Task:
Restate each of the lines below word for word and drop every picture.

=== Extracted records ===

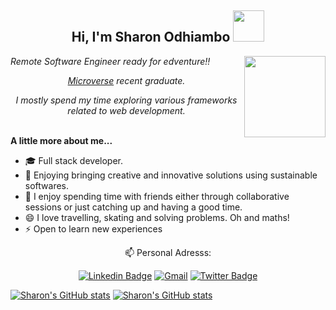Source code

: 
<h2 align="center"> Hi, I'm Sharon Odhiambo <em> <img src= "https://media.giphy.com/media/3pZipqyo1sqHDfJGtz/giphy.gif" width="50"></em></h2>
<img align='right' src="https://media.giphy.com/media/dWxO36Jzd6bTSt5dIY/giphy.gif" width="130">
<div><em>
  <p>Remote Software Engineer ready for edventure!!</p>                         
<p align="center"><a href="https://www.microverse.org/">Microverse</a> recent graduate.</p>
  <p align="center">I mostly spend my time exploring various frameworks related to web development.</p></em></div>
<br>
<strong>A little more about me...</strong>

-  🎓 Full stack developer.
-  🔭 Enjoying bringing creative and innovative solutions using sustainable softwares.
-  👯 I enjoy spending time with friends either through collaborative sessions or just catching up and having a good time. 
-  😄 I love travelling, skating and solving problems. Oh and maths!
-  ⚡ Open to learn new experiences

<div align="center"><p> 📫 Personal Adresss:</p>

[![Linkedin Badge](https://img.shields.io/badge/-Sharon%20Odhiambo-blue?style=flat-square&logo=Linkedin&logoColor=white&link=https://www.linkedin.com/in/sharonodhiambo/)](https://www.linkedin.com/in/sharonn-odhiambo/) [![Gmail](https://img.shields.io/badge/-sharon.odhiambo100@gmail.com-orange?style=flat-square&logo=gmail&logoColor=white&link=htttps:sharon.odhiambo100@gmail.com)](mailto:sharon.odhiambo100@gmail.com) [![Twitter Badge](https://img.shields.io/badge/-@sharonvictor16_-1ca0f1?style=flat-square&labelColor=1ca0f1&logo=twitter&logoColor=white&link=https://twitter.com/miss_elliev)](https://twitter.com/sharonvictor16)</div>
[![Sharon's GitHub stats](https://github-readme-stats.vercel.app/api?username=sharon-odhiambo&count_private=true&show_icons=true&theme=radical)](https://github.com/sharon-odhiambo/github-readme-stats)
[![Sharon's GitHub stats](https://github-readme-stats.vercel.app/api/top-langs/?username=sharon-odhiambo&layout=compact&count_private=true&show_icons=true&theme=radical)](https://github.com/sharon-odhiambo/github-readme-stats)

===

The answer:
Source code

: 
<h2 align="center"> Hi, I'm Sharon Odhiambo <em> <img src= "https://media.giphy.com/media/3pZipqyo1sqHDfJGtz/giphy.gif" width="50"></em></h2>
<img align='right' src="https://media.giphy.com/media/dWxO36Jzd6bTSt5dIY/giphy.gif" width="130">
<div><em>
  <p>Remote Software Engineer ready for edventure!!</p>                         
<p align="center"><a href="https://www.microverse.org/">Microverse</a> recent graduate.</p>
  <p align="center">I mostly spend my time exploring various frameworks related to web development.</p></em></div>
<br>
<strong>A little more about me...</strong>

-  🎓 Full stack developer.
-  🔭 Enjoying bringing creative and innovative solutions using sustainable softwares.
-  👯 I enjoy spending time with friends either through collaborative sessions or just catching up and having a good time. 
-  😄 I love travelling, skating and solving problems. Oh and maths!
-  ⚡ Open to learn new experiences

<div align="center"><p> 📫 Personal Adresss:</p>

[![Linkedin Badge](https://img.shields.io/badge/-Sharon%20Odhiambo-blue?style=flat-square&logo=Linkedin&logoColor=white&link=https://www.linkedin.com/in/sharonodhiambo/)](https://www.linkedin.com/in/sharonn-odhiambo/) [![Gmail](https://img.shields.io/badge/-sharon.odhiambo100@gmail.com-orange?style=flat-square&logo=gmail&logoColor=white&link=htttps:sharon.odhiambo100@gmail.com)](mailto:sharon.odhiambo100@gmail.com) [![Twitter Badge](https://img.shields.io/badge/-@sharonvictor16_-1ca0f1?style=flat-square&labelColor=1ca0f1&logo=twitter&logoColor=white&link=https://twitter.com/miss_elliev)](https://twitter.com/sharonvictor16)</div>
[![Sharon's GitHub stats](https://github-readme-stats.vercel.app/api?username=sharon-odhiambo&count_private=true&show_icons=true&theme=radical)](https://github.com/sharon-odhiambo/github-readme-stats)
[![Sharon's GitHub stats](https://github-readme-stats.vercel.app/api/top-langs/?username=sharon-odhiambo&layout=compact&count_private=true&show_icons=true&theme=radical)](https://github.com/sharon-odhiambo/github-readme-stats)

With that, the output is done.